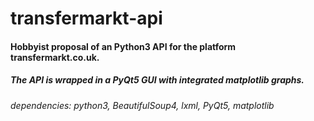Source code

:transfermarkt-api
======

#### Hobbyist proposal of an Python3 API for the platform transfermarkt.co.uk.
##### The API is wrapped in a PyQt5 GUI with integrated matplotlib graphs.

######	dependencies: python3, BeautifulSoup4, lxml, PyQt5, matplotlib
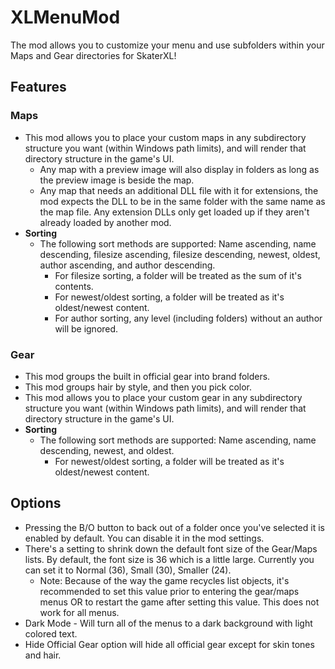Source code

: # XLMenuMod
The mod allows you to customize your menu and use subfolders within your Maps and Gear directories for SkaterXL!

## Features
### Maps
* This mod allows you to place your custom maps in any subdirectory structure you want (within Windows path limits), and will render that directory structure in the game's UI.
  * Any map with a preview image will also display in folders as long as the preview image is beside the map.
  * Any map that needs an additional DLL file with it for extensions, the mod expects the DLL to be in the same folder with the same name as the map file.  Any extension DLLs only get loaded up if they aren't already loaded by another mod.
* **Sorting**
  * The following sort methods are supported: Name ascending, name descending, filesize ascending, filesize descending, newest, oldest, author ascending, and author descending.
    * For filesize sorting, a folder will be treated as the sum of it's contents.
    * For newest/oldest sorting, a folder will be treated as it's oldest/newest content.
    * For author sorting, any level (including folders) without an author will be ignored.
    
### Gear
* This mod groups the built in official gear into brand folders.
* This mod groups hair by style, and then you pick color.
* This mod allows you to place your custom gear in any subdirectory structure you want (within Windows path limits), and will render that directory structure in the game's UI.
* **Sorting**
  * The following sort methods are supported: Name ascending, name descending, newest, and oldest.
    * For newest/oldest sorting, a folder will be treated as it's oldest/newest content.

## Options
* Pressing the B/O button to back out of a folder once you've selected it is enabled by default.  You can disable it in the mod settings.
* There's a setting to shrink down the default font size of the Gear/Maps lists.  By default, the font size is 36 which is a little large.  Currently you can set it to Normal (36), Small (30), Smaller (24). 
  * Note: Because of the way the game recycles list objects, it's recommended to set this value prior to entering the gear/maps menus OR to restart the game after setting this value.  This does not work for all menus.
* Dark Mode - Will turn all of the menus to a dark background with light colored text.
* Hide Official Gear option will hide all official gear except for skin tones and hair.
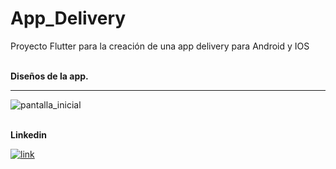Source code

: # App_Delivery
Proyecto Flutter para la creación de una app delivery para Android y IOS

<br>
<b> Diseños de la app.</b>

<hr>

![pantalla_inicial](https://github.com/OrlayMolina/App_Delivery/assets/111409267/2b50d22d-23b7-4d0c-8ebb-3049b005a6d8)


<br>
<b>Linkedin</b>

<a href="https://www.linkedin.com/in/orlay-andres-molina-gomez-71b470241/" target="_blank">
  

![link](https://github.com/OrlayMolina/ECommerce/assets/111409267/24cda52b-f959-40f5-b823-f26306d42086)


</a>
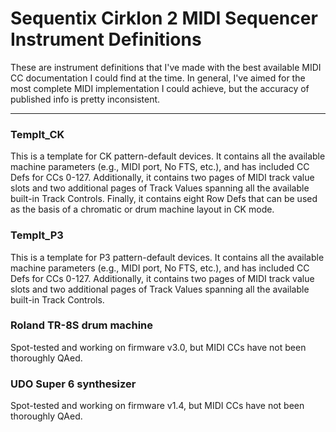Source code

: <h1>Sequentix Cirklon 2 MIDI Sequencer Instrument Definitions</h1>

<p>These are instrument definitions that I've made with the best available MIDI CC documentation I could find at the time. In general, I've aimed for the most complete MIDI implementation I could achieve, but the accuracy of published info is pretty inconsistent.</p>

<hr>

<h3>Templt_CK</h3>

<p>This is a template for CK pattern-default devices. It contains all the available machine parameters (e.g., MIDI port, No FTS, etc.), and has included CC Defs for CCs 0-127. Additionally, it contains two pages of MIDI track value slots and two additional pages of Track Values spanning all the available built-in Track Controls. Finally, it contains eight Row Defs that can be used as the basis of a chromatic or drum machine layout in CK mode.</p>

<h3>Templt_P3</h3>

<p>This is a template for P3 pattern-default devices. It contains all the available machine parameters (e.g., MIDI port, No FTS, etc.), and has included CC Defs for CCs 0-127. Additionally, it contains two pages of MIDI track value slots and two additional pages of Track Values spanning all the available built-in Track Controls. </p>

<h3>Roland TR-8S drum machine</h3>

<p>Spot-tested and working on firmware v3.0, but MIDI CCs have not been thoroughly QAed.</p>

<h3>UDO Super 6 synthesizer</h3>

<p>Spot-tested and working on firmware v1.4, but MIDI CCs have not been thoroughly QAed.</p>
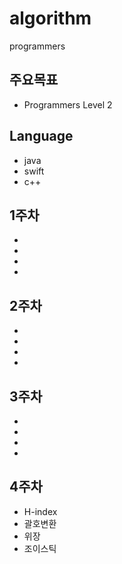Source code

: algorithm
===========

programmers


## 주요목표
* Programmers Level 2

## Language
* java
* swift
* c++


## 1주차
* 
* 
* 
* 

## 2주차
* 
* 
* 
* 

## 3주차
* 
*
* 
* 

## 4주차
* H-index
* 괄호변환
* 위장
* 조이스틱
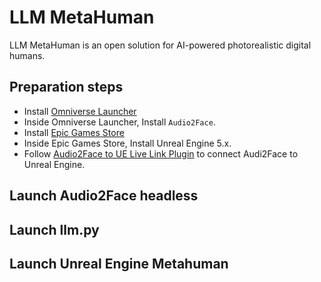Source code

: # LLM MetaHuman

LLM MetaHuman is an open solution for AI-powered photorealistic digital humans.

## Preparation steps

- Install [Omniverse Launcher](https://www.nvidia.com/en-us/omniverse/download/)
- Inside Omniverse Launcher, Install `Audio2Face`.
- Install [Epic Games Store](https://store.epicgames.com/en-US/)
- Inside Epic Games Store, Install Unreal Engine 5.x.
- Follow [Audio2Face to UE Live Link Plugin](https://docs.omniverse.nvidia.com/audio2face/latest/user-manual/livelink-ue-plugin.html) to connect Audi2Face to Unreal Engine.

## Launch Audio2Face headless

## Launch llm.py

## Launch Unreal Engine Metahuman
--
* Directions for this task
Among the entries above, find the line with "you pick color." and the line with "newest, and oldest."; give again exactly these two lines and all lines between them.

* Response to the task
* This mod groups hair by style, and then you pick color.
* This mod allows you to place your custom gear in any subdirectory structure you want (within Windows path limits), and will render that directory structure in the game's UI.
* **Sorting**
  * The following sort methods are supported: Name ascending, name descending, newest, and oldest.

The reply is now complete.